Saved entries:

========================

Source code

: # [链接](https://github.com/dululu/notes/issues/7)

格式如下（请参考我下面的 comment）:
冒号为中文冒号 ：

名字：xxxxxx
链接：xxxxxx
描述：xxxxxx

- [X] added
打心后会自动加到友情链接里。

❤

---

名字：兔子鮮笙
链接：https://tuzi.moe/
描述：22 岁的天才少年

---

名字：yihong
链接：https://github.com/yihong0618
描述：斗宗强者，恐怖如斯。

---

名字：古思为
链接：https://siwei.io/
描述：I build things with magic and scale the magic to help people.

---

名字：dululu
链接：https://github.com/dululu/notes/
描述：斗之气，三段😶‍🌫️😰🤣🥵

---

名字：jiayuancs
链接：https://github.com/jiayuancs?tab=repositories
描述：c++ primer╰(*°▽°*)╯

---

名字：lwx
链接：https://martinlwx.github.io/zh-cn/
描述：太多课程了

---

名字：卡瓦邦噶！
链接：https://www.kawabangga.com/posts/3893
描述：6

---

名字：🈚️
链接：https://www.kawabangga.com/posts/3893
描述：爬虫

========================

*Required work*.
Lines that contain "jiayuancs" are the result; find them in the entries above and copy each one.

*Exercise output*.
名字：jiayuancs
链接：https://github.com/jiayuancs?tab=repositories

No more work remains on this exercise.